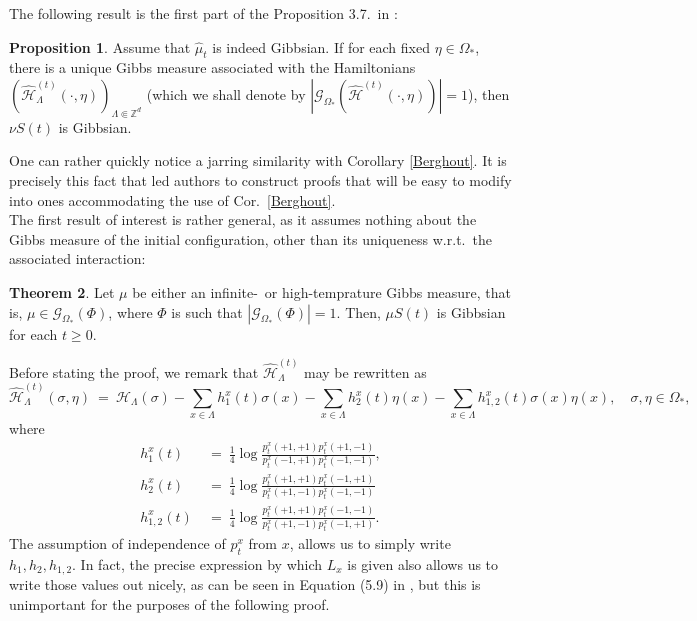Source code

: \documentclass[12pt]{article}
\newcommand{\G}{\mathcal{G}}
\renewcommand{\H}{\mathcal{H}}
\newcommand{\Z}{\mathbb{Z}}
\newcommand{\pika}{\boldsymbol{\cdot}}
\newcommand{\1}{\mathbbm{1}}
\newcommand{\5}{\vspace{0.5cm}}
\renewcommand{\hat}{\widehat}
\theoremstyle{definition}
\newtheorem{thm}{Theorem}[section]
\newtheorem{prop}[thm]{Proposition}
\begin{document}
The following result is the first part of the Proposition 3.7.~in \cite{EFHR}:
\begin{prop}\label{BerghoutAnalogue}
Assume that $\hat{\mu}_t$ is indeed Gibbsian. If for each fixed $\eta\in\Omega_*$, there is a unique Gibbs measure associated with the Hamiltonians $(\hat{\H}_\Lambda^{(t)}(\pika,\eta))_{\Lambda\Subset\Z^d}$ (which we shall denote by $|\G_{\Omega_*}(\hat{\H}^{(t)}(\pika,\eta))|=1$), then $\nu S(t)$ is Gibbsian.
\end{prop}
One can rather quickly notice a jarring similarity with Corollary \ref{Berghout}. It is precisely this fact that led authors to construct proofs that will be easy to modify into ones accommodating the use of Cor.~\ref{Berghout}. \\

The first result of interest is rather general, as it assumes nothing about the Gibbs measure of the initial configuration, other than its uniqueness w.r.t.~the associated interaction:

\begin{thm}\label{HighTempTHM}
Let $\mu$ be either an infinite-~or high-temprature Gibbs measure, that is, $\mu\in\G_{\Omega_*}(\Phi)$, where $\Phi$ is such that $|\G_{\Omega_*}(\Phi)|=1$. Then, $\mu S(t)$ is Gibbsian for each $t\geq 0$.
\end{thm}

Before stating the proof, we remark that $\hat{\H}_\Lambda^{(t)}$ may be rewritten as
$$\hat{\H}_\Lambda^{(t)}(\sigma,\eta) ~=~ \H_\Lambda(\sigma) - \sum_{x\in\Lambda}h_1^x(t)\sigma(x) - \sum_{x\in\Lambda}h_2^x(t)\eta(x) - \sum_{x\in\Lambda}h_{1,2}^x(t)\sigma(x)\eta(x), \quad \sigma,\eta\in\Omega_*,$$
where 
\begin{align*}
h_1^x(t) ~&=~ \frac{1}{4}\log\frac{p_t^x(+1,+1)p_t^x(+1,-1)}{p_t^x(-1,+1)p_t^x(-1,-1)}, \\
h_2^x(t) ~&=~ \frac{1}{4}\log\frac{p_t^x(+1,+1)p_t^x(-1,+1)}{p_t^x(+1,-1)p_t^x(-1,-1)} \\
h_{1,2}^x(t) ~&=~ \frac{1}{4}\log\frac{p_t^{x}(+1,+1)p_t^x(-1,-1)}{p_t^x{(+1,-1)}p_t^{x}(-1,+1)}.
\end{align*}
The assumption of independence of $p_t^x$ from $x$, allows us to simply write $h_1,h_2,h_{1,2}$. In fact, the precise expression by which $L_x$ is given also allows us to write those values out nicely, as can be seen in Equation (5.9) in \cite{EFHR}, but this is unimportant for the purposes of the following proof.
\end{document}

◇ ◇ ◇ ◇

### Work to be completed
Copy each line above holding "which".

### Exercise solution
Assume that $\hat{\mu}_t$ is indeed Gibbsian. If for each fixed $\eta\in\Omega_*$, there is a unique Gibbs measure associated with the Hamiltonians $(\hat{\H}_\Lambda^{(t)}(\pika,\eta))_{\Lambda\Subset\Z^d}$ (which we shall denote by $|\G_{\Omega_*}(\hat{\H}^{(t)}(\pika,\eta))|=1$), then $\nu S(t)$ is Gibbsian.
The assumption of independence of $p_t^x$ from $x$, allows us to simply write $h_1,h_2,h_{1,2}$. In fact, the precise expression by which $L_x$ is given also allows us to write those values out nicely, as can be seen in Equation (5.9) in \cite{EFHR}, but this is unimportant for the purposes of the following proof.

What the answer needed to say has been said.